Where it really gets confusing is when you have OA but symptoms similar to RA but you test negative for everything....what I had for years and years. Like you, I had the toes and fingers with bumps(OA can do that too) and ankles and elbows and just about everywhere but all I ever had was my sed rate in the high 20's...for years....like 25 years. My doc was steadfast that I didn't have RA....yet. I thought I did.
Then all of a sudden, my sed rate went up further(50's) and my CRP(another one that shows inflammation "somewhere")went up. On top of that, my white blood cells went up and my hemoglobin and hematocrit went down showing anemia. My fingers looked like sausages and my knuckles disappeared under hand swelling. He started me on Plaquenil as something was happening. Then I got the hot, red wrist joint....so hot and red it almost looked like the joint was infected....nope...but it did signal RA was beginning.
This didn't happen fast but over a period of 2 years. Still, he didn't up the meds but waited another 6 months and then did an MRI of that same wrist to see what had happened inside...and that is how he decided it was definitely RA....it showed swelling of the synovial lining and the beginning of the bone erosions of RA. He then began to crank up the RA drugs.
So how I see it is this way. If it's RA, sooner or later you will show something with the blood work but the MRI was the test that clinched it. It can show the actual inflammation of RA inside an affected joint and the telltale sign of erosion of the bone instead of the building of bone you get with OA. So as far as I'm concerned, forget the blood work and look to an MRI to tell you what is going on.
The fact is, the drugs for RA can have life threatening side effects...like cancer....so you need to make sure you have it before you venture into those drugs. Otherwise, the drugs are very similar to those for OA.
OA is the most crippling disease out there and the chronic pain can drive you insane for sure. All of my 23 ortho surgeries have had to do with OA, not RA. But OA will never kill you, just make you feel like killing yourself......but it doesn't justify giving you potentially lethal drugs. But RA can kill you and very fast if it's aggressive. Attacks organs and not just joints. That justifies the potentially lethal drugs.
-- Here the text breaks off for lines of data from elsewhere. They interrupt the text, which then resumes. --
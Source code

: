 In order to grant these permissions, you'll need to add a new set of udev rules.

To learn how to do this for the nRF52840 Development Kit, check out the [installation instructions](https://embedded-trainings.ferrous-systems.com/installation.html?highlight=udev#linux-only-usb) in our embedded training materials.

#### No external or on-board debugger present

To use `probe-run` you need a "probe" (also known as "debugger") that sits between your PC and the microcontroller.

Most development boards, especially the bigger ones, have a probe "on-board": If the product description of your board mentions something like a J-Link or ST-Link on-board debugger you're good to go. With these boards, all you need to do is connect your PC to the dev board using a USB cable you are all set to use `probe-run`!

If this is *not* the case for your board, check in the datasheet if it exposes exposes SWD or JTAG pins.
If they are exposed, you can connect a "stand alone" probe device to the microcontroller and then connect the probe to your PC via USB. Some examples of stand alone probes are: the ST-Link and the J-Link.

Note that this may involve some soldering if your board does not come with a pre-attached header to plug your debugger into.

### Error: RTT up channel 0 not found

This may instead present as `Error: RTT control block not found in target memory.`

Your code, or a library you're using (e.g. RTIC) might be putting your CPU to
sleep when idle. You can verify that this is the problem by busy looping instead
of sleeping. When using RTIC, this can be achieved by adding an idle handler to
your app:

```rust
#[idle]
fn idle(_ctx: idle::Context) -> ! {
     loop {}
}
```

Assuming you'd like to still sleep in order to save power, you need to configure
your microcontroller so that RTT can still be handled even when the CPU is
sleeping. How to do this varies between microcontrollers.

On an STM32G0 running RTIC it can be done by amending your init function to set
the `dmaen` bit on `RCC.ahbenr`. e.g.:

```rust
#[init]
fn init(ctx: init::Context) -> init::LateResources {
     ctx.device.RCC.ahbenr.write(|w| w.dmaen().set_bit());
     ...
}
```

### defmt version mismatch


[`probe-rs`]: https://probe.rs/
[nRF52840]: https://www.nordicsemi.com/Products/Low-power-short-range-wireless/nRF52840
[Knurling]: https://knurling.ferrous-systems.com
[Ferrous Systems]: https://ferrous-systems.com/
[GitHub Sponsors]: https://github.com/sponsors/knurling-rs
The diagnosis of RA has more to do with whether or not they can justify giving you drugs that might kill you than whether or not you have OA or RA or something in between. If you are going to give a patient a drug that can permanently harm them or even kill them, you have to make sure they have a disease that can do the same. OA won't kill you so it doesn't justify the use of those powerful drugs.
So keep whatever you have, keep it under watch and see if it develops into anything. But if you get a hot, red joint, then ask about having an MRI done after it settles down to look for signs of synovitis and bone erosions. That will tell you more than blood work.
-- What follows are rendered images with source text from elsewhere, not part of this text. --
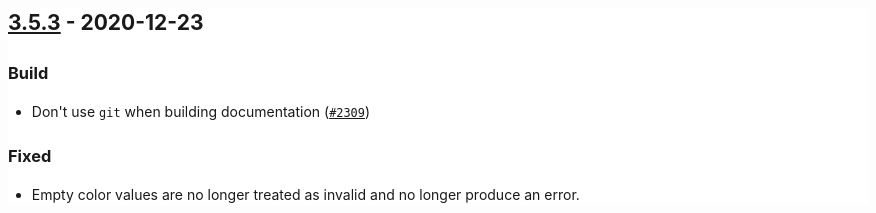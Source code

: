 ## [3.5.3] - 2020-12-23
### Build
- Don't use `git` when building documentation ([`#2309`](https://github.com/polybar/polybar/issues/2309))
### Fixed
- Empty color values are no longer treated as invalid and no longer produce an error.

[Unreleased]: https://github.com/polybar/polybar/compare/3.6.3...HEAD
[3.6.3]: https://github.com/polybar/polybar/releases/tag/3.6.3
[3.6.2]: https://github.com/polybar/polybar/releases/tag/3.6.2
[3.6.1]: https://github.com/polybar/polybar/releases/tag/3.6.1
[3.6.0]: https://github.com/polybar/polybar/releases/tag/3.6.0
[3.5.7]: https://github.com/polybar/polybar/releases/tag/3.5.7
[3.5.6]: https://github.com/polybar/polybar/releases/tag/3.5.6
[3.5.5]: https://github.com/polybar/polybar/releases/tag/3.5.5
[3.5.4]: https://github.com/polybar/polybar/releases/tag/3.5.4
[3.5.3]: https://github.com/polybar/polybar/releases/tag/3.5.3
Jenny(OA for 40 years and RA for 6)
The Following User Says Thank You to jennybyc For This Useful Post: jeffiner71 (10-29-2011)
Sed rates belong to a class of laboratory procedures that indicate inflammation is occurring. This inflammation may be caused by numerous diseases including Arthritis.
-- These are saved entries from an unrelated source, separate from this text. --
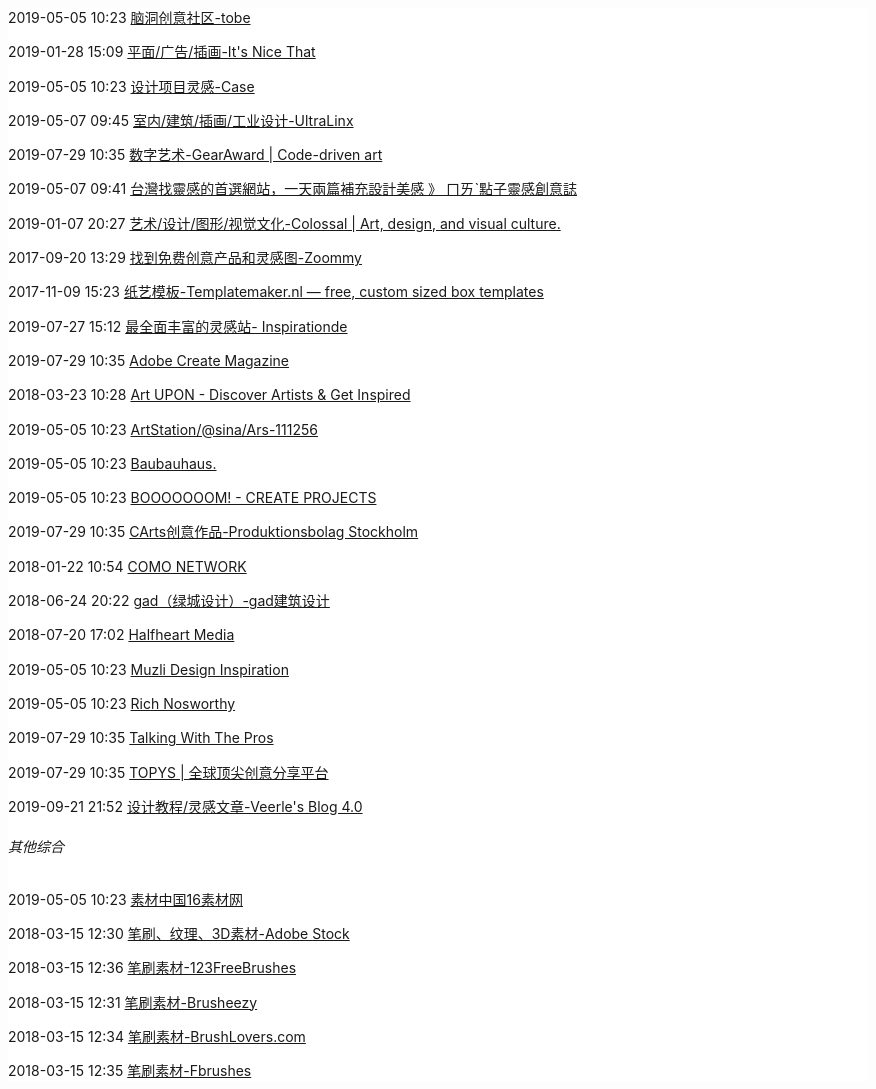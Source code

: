 2019-05-05 10:23 [脑洞创意社区-tobe](https://to.be/)

2019-01-28 15:09 [平面/广告/插画-It's Nice That](https://www.itsnicethat.com/)

2019-05-05 10:23 [设计项目灵感-Case](https://case.wantedly.com/)

2019-05-07 09:45 [室内/建筑/插画/工业设计-UltraLinx](https://theultralinx.com/)

2019-07-29 10:35 [数字艺术-GearAward | Code-driven art](http://gearaward.com/inspiration.html)

2019-05-07 09:41 [台灣找靈感的首選網站，一天兩篇補充設計美感 》 ㄇㄞˋ點子靈感創意誌](https://www.mydesy.com/)

2019-01-07 20:27 [艺术/设计/图形/视觉文化-Colossal | Art, design, and visual culture.](https://www.thisiscolossal.com/)

2017-09-20 13:29 [找到免费创意产品和灵感图-Zoommy](https://zoommyapp.com/)

2017-11-09 15:23 [纸艺模板-Templatemaker.nl — free, custom sized box templates](http://www.templatemaker.nl/)

2019-07-27 15:12 [最全面丰富的灵感站- Inspirationde](https://www.inspirationde.com/)

2019-07-29 10:35 [Adobe Create Magazine](https://create.adobe.com/)

2018-03-23 10:28 [Art UPON - Discover Artists &amp; Get Inspired](https://www.artupon.com/)

2019-05-05 10:23 [ArtStation/@sina/Ars-111256](https://www.artstation.com/)

2019-05-05 10:23 [Baubauhaus.](http://www.baubauhaus.com/)

2019-05-05 10:23 [BOOOOOOOM! - CREATE PROJECTS](http://www.booooooom.com/)

2019-07-29 10:35 [CArts创意作品-Produktionsbolag Stockholm](https://brikk.se/)

2018-01-22 10:54 [COMO NETWORK](http://www.comonetwork.com/projects)

2018-06-24 20:22 [gad（绿城设计）-gad建筑设计](http://www.gad.com.cn/index.php)

2018-07-20 17:02 [Halfheart Media](http://halfheartmedia.com/)

2019-05-05 10:23 [Muzli Design Inspiration](https://muz.li/)

2019-05-05 10:23 [Rich Nosworthy](http://www.richnosworthy.tv/)

2019-07-29 10:35 [Talking With The Pros](http://www.talkingwiththepros.com/)

2019-07-29 10:35 [TOPYS | 全球顶尖创意分享平台](http://www.topys.cn/)

2019-09-21 21:52 [设计教程/灵感文章-Veerle's Blog 4.0](https://veerle.duoh.com/)



######  其他综合

2019-05-05 10:23 [ 素材中国16素材网](http://www.16sucai.com/)

2018-03-15 12:30 [笔刷、纹理、3D素材-Adobe Stock](https://stock.adobe.com/)

2018-03-15 12:36 [笔刷素材-123FreeBrushes](https://www.123freebrushes.com/)

2018-03-15 12:31 [笔刷素材-Brusheezy](https://www.brusheezy.com/)

2018-03-15 12:34 [笔刷素材-BrushLovers.com](http://www.brushlovers.com/)

2018-03-15 12:35 [笔刷素材-Fbrushes](http://fbrushes.com/)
Have you ever had blood tests such as an ANA (anti-Nuclear Antibody) CRP (c-reactive protein), serum electrophoresis or a thyroid panel? Often times these blood tests can be useful in diagnosing Arthritis. Also, there is a specific test called an RA (Rheumatoid Arthritis) blood test that can be done. A negative result however doesn't rule out arthritis. A physical exam and X ray studies would be necessary to make an accurate diagnosis.